Despite the recent fall in the Singapore overnight rate average (SORA), Kit’s expectation of a terminal Fed Funds rate of 5.25%-5.5% should maintain upward pressure on short term interest rates.
“This may erode home affordability, but with employment not expected to fall, the burden of higher debt servicing costs will likely be borne more by consumer spending than home prices,” he says.
“With headline inflation likely to still outpace nominal wage growth in 2023, the implied fall in real wages might weigh on consumer spending of residents, though this could be tempered if real wage declines are concentrated on higher income groups with lower marginal propensity to consume, or if an influx of tourists supports demand in consumer facing sectors,” he adds.
Further to his report, Kit now sees Singapore’s core inflation averaging around 5.1% in the 4Q2022 and at 5.6% in the 1Q2023, close to MAS’s end-October forecasts of 5.2% in the 4Q2022 and 5.5% in the 1Q2023.
He also sees odds continuing to slightly favour an off-cycle upward re-centring of around 100 basis points (bps) in late January, possibly after the release of December’s CPI data. This is as Citi’s and MAS’s “anticipated step up in core [inflation] in 1Q2023” remaining higher than MAS’s earlier forecasts in its October MPS of 'around 5% into early 2023’ and with “recent developments indicating reducing downside risks on growth”.
To Kit, the risks of a delayed tightening or a pause would materialise if core inflation in the 4Q2022 comes broadly in line with expectations, or if the recently lower oil prices are deemed sufficient to reduce the urgency of an off-cycle move.

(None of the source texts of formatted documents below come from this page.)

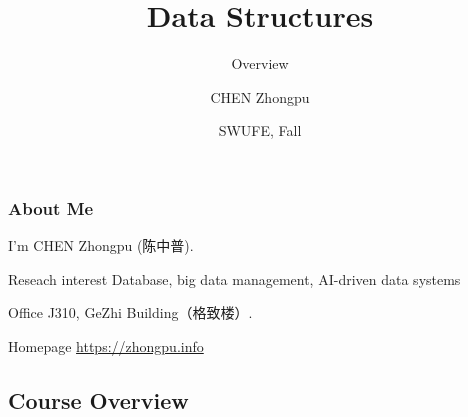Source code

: \documentclass[aspectratio=169, 14pt]{beamer}
\title[Data Structures] %
{Data Structures}
\subtitle{Overview}
\author[CHEN Zhongpu] %
{CHEN Zhongpu}
\institute[] %
{
	School of Computing and Artificial Intelligence \\
	\href{mailto:zpchen@swufe.edu.cn}{zpchen@swufe.edu.cn}
}
\date[] %
{SWUFE, Fall \the\year{}}
\begin{document}
\frame{\titlepage}

\begin{frame}
	\frametitle{About Me}
	I'm CHEN Zhongpu (陈中普).

	\begin{block}{ Reseach interest}
		Database, big data management, AI-driven data systems
	\end{block}

	\begin{block}{ Office}
		J310, GeZhi Building（格致楼）.
	\end{block}

	\begin{block}{ Homepage}
		\href{https://zhongpu.info}{https://zhongpu.info}
	\end{block}

\end{frame}

{
\begin{frame}
	\section{\textcolor{darkmidnightblue}{Course Overview}}
\end{frame}

}

\end{document}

“We note that historically, off cycle moves were preceded by upside surprises of at least 40-50 bps in the preceding quarter,” says Kit.
He adds: “The GST induced step up in 1Q2023 core had already been incorporated in the 200 bps upward re-centring on Oct 14, 2022, and lagged impact of earlier cumulative tightening moves are deemed sufficiently restrictive, especially with growth expected to slow and the current mildly positive output gap expected to reverse.”